以下で、まず国際的な法律の考え方を解説します。
1-1 日本の法律を適用できるか?
海外サイトでの商品販売・広告行為が日本の商標権を侵害するかどうかは、まず、日本の商標法を適用できるかどうかという問題をクリアしなければなりません。
この点について、法の適用に関する通則法第17条は、「加害行為の結果が発生した地の法による。」と規定しており、加害行為によって直接に侵害された権利が侵害発生時に所在した地を意味しています。
そのため、海外サイト上での商品の販売や広告も、一定の場合には、日本の商標法を適用することができるようになります。
1-2 属地主義とは!?
原則として、日本で取得した商標権は、日本国内でのみ有効であるため、商標権の効力も日本国内での商標権侵害行為にのみ及びます。このことを「属地主義」といいます。
したがって、日本で取得した商標権を他人に主張するには、その他人が日本国内で商標権侵害行為を行っていることが必要なのです。
商標法は、日本国内の消費者に対して商品の販売、役務の提供を行う商標権者の業務上の信用を保護する法律です。
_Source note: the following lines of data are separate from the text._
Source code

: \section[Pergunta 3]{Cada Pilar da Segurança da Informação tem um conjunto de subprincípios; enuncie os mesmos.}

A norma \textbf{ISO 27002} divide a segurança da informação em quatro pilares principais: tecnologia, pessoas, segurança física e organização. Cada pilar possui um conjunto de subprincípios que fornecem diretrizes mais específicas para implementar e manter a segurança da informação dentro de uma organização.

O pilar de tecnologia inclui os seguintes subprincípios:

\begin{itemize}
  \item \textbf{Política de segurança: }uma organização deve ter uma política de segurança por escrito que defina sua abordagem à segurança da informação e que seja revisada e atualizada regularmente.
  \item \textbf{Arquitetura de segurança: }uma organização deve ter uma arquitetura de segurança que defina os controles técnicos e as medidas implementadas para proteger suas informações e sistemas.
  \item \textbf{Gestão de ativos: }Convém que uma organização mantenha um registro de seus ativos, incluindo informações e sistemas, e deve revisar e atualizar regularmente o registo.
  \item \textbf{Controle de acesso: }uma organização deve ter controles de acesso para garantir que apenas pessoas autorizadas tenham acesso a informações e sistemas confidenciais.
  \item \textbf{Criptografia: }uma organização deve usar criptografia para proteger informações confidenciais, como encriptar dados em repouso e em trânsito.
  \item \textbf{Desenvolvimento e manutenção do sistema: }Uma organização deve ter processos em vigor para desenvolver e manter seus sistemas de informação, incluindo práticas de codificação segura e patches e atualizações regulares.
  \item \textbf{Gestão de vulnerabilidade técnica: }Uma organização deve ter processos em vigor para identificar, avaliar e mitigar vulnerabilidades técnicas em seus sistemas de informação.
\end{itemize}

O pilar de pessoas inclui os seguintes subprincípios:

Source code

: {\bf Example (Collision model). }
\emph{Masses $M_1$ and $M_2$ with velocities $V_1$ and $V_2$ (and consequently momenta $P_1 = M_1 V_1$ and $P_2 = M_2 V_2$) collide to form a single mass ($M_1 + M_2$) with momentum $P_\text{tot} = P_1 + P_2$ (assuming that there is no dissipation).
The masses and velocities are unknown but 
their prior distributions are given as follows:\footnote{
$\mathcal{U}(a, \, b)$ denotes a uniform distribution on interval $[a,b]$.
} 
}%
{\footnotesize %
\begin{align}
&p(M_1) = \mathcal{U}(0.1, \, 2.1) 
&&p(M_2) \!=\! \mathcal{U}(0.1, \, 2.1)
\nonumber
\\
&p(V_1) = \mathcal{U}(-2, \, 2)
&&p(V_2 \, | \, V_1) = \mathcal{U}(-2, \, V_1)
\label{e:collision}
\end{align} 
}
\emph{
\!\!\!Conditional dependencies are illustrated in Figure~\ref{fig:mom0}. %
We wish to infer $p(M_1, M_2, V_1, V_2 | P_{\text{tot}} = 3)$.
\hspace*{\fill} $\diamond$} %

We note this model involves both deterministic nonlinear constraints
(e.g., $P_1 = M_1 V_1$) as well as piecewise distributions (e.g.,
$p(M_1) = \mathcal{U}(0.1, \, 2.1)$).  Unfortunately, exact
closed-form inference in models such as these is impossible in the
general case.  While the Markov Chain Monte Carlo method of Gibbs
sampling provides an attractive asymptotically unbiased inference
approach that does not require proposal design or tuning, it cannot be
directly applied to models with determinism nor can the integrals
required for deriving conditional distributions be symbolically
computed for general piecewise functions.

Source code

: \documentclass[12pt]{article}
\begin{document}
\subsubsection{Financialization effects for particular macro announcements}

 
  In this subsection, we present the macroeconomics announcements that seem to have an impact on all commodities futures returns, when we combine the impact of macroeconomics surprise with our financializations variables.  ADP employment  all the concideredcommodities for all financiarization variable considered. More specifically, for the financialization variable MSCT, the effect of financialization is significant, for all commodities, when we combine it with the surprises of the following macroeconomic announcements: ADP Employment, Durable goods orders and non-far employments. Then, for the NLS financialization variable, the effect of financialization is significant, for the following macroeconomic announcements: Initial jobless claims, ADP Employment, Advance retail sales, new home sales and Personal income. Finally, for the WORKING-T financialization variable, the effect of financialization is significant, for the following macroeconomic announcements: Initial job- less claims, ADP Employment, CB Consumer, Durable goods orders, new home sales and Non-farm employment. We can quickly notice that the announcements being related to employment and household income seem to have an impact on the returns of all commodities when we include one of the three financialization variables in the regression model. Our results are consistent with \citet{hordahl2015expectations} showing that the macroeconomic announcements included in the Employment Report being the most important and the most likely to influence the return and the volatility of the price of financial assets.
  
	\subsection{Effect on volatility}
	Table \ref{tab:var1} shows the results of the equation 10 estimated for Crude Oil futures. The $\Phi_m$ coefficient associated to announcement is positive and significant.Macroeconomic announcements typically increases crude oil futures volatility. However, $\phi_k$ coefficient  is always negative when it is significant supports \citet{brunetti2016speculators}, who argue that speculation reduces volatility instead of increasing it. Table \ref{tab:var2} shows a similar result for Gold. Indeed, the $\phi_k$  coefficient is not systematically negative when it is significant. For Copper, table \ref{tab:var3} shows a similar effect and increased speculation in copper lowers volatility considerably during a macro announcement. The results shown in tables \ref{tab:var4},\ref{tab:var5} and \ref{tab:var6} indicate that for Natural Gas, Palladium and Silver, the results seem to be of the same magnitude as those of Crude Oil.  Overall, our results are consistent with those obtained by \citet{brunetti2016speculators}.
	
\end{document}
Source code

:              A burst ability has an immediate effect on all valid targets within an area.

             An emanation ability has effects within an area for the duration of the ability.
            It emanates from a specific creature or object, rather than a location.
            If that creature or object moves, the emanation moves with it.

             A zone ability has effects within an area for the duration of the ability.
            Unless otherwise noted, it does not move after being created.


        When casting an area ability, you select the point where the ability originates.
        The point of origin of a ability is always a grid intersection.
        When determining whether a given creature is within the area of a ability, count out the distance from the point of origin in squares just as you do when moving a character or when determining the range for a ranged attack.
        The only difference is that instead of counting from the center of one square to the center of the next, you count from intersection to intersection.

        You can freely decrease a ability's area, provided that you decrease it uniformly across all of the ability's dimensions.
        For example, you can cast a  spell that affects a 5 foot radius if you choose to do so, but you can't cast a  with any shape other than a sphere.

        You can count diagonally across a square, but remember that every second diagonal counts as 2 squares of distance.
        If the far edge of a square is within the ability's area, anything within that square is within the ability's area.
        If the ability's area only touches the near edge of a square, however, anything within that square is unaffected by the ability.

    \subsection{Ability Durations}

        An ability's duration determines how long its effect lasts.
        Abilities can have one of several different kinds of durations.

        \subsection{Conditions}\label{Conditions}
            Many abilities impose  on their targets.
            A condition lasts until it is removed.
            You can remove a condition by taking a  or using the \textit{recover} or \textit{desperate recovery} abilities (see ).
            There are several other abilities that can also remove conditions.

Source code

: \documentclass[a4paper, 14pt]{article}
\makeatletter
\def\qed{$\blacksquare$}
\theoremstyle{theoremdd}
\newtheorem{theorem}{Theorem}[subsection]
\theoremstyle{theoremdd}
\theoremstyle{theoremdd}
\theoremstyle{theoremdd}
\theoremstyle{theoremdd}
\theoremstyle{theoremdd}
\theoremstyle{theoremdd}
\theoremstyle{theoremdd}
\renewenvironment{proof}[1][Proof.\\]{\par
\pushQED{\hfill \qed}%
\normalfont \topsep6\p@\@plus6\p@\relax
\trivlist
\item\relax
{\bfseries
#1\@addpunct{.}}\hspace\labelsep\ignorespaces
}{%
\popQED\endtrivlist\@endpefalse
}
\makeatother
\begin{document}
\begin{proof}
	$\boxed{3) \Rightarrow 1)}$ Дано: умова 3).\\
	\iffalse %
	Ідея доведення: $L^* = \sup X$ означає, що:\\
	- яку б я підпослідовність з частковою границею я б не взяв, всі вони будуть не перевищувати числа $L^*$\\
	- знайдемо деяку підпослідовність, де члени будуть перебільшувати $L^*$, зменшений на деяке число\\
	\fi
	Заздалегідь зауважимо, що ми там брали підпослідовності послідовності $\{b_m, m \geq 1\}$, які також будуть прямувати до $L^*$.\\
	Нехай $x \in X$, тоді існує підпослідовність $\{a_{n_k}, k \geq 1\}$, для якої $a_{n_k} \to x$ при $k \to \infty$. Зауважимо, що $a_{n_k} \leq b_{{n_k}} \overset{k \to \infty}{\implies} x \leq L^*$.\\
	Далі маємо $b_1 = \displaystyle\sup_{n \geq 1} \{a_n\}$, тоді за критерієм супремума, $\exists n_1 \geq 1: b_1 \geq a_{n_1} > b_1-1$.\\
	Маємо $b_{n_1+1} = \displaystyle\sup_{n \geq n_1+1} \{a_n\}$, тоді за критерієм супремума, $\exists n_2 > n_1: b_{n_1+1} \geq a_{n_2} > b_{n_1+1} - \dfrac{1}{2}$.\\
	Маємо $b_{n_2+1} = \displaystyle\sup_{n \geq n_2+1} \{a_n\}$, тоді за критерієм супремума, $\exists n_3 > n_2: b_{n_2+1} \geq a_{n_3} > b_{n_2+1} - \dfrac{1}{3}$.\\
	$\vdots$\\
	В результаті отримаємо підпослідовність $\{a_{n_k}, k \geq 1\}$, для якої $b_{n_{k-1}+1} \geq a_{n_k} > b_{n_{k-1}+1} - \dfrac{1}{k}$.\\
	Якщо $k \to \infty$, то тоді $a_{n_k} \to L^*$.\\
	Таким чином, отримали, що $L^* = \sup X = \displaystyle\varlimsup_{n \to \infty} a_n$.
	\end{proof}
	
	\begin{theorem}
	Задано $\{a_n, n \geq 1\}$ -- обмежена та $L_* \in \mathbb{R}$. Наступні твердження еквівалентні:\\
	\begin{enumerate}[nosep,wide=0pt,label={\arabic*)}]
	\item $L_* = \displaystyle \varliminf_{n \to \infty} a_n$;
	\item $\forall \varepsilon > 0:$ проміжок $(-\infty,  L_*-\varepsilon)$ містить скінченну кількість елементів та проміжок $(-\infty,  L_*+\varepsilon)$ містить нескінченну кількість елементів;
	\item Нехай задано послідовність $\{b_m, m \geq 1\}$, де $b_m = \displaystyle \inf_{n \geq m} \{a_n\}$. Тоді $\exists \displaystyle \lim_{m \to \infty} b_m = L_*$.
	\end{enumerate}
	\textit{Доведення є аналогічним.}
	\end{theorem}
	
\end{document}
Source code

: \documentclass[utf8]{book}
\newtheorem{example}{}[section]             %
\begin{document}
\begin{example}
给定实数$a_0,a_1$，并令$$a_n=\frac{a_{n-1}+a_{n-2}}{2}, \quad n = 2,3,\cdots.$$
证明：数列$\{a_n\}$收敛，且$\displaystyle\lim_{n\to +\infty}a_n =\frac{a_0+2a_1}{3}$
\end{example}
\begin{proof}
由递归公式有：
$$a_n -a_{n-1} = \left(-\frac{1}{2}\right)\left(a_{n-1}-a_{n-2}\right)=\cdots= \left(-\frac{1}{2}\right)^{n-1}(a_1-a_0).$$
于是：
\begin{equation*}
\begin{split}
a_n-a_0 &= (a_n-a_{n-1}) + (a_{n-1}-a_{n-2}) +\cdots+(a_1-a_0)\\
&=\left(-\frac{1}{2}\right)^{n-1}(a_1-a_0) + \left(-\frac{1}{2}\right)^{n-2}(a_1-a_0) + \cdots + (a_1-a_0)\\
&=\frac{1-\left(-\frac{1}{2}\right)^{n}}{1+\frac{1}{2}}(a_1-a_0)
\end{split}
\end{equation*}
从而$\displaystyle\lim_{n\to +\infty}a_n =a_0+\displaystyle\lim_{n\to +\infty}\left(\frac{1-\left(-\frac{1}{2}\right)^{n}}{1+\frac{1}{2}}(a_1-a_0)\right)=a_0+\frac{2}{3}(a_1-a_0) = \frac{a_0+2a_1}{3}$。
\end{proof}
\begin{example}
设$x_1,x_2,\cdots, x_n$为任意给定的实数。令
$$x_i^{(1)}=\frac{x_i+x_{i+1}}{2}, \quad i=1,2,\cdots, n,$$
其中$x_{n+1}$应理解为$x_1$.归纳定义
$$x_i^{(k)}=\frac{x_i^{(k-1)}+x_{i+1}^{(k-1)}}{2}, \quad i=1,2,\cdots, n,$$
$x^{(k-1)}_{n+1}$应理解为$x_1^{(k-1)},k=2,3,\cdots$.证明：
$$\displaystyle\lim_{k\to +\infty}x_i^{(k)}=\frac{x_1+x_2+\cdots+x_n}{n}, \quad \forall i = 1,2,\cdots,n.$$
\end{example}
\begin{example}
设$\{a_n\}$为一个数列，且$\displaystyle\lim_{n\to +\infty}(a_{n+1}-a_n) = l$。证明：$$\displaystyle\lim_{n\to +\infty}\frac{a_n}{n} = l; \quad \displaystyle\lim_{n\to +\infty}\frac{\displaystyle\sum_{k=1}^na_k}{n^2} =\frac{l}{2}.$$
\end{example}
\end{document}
そのため、海外サイト上での商品の販売、役務の提供行為が、日本国内の消費者を対象とするものであれば、商標権者の日本国内での業務上の信用が害されたといえるので、商標権侵害の成立が認められます。
1-3 日本の裁判所に裁判を提起できるか?
海外サイトでの商品の販売や広告であっても、日本国内での商標権侵害が認められれば、日本の商標権に基づいて損害賠償請求や差止請求の裁判を提起することができます。
このとき、日本の裁判所に裁判を提起することができるかどうかは、民事訴訟法という法律で決められています。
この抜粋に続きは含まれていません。